» **Goal of the exercise**
Look through the data below, and copy each line that carries the word "Wang".

Entries taken from a collection
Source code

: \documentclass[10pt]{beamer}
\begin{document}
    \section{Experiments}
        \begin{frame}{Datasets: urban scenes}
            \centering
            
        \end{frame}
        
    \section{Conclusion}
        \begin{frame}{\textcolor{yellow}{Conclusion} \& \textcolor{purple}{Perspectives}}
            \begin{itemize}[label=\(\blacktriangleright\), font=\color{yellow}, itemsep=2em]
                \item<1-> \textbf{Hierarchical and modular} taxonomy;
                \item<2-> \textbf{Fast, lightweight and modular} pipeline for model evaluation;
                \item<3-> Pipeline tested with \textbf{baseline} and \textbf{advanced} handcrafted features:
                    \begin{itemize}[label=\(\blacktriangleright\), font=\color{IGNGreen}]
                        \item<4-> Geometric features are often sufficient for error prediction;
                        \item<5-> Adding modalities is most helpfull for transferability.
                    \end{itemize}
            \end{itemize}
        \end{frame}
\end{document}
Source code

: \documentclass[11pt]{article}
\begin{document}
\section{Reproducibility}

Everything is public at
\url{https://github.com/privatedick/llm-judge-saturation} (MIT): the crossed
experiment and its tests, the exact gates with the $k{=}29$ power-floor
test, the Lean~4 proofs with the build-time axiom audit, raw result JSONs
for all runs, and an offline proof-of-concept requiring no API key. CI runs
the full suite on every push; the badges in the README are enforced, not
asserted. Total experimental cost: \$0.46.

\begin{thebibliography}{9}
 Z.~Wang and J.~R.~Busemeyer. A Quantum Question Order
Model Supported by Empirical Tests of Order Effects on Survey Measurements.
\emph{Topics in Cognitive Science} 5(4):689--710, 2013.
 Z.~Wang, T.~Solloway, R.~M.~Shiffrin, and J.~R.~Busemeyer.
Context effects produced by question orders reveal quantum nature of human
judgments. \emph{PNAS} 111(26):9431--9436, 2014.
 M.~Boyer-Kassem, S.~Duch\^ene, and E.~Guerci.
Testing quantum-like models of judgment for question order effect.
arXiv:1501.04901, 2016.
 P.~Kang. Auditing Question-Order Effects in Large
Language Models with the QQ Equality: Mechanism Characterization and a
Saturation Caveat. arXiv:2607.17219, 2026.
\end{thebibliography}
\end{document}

» **The answer**
 Z.~Wang and J.~R.~Busemeyer. A Quantum Question Order
 Z.~Wang, T.~Solloway, R.~M.~Shiffrin, and J.~R.~Busemeyer.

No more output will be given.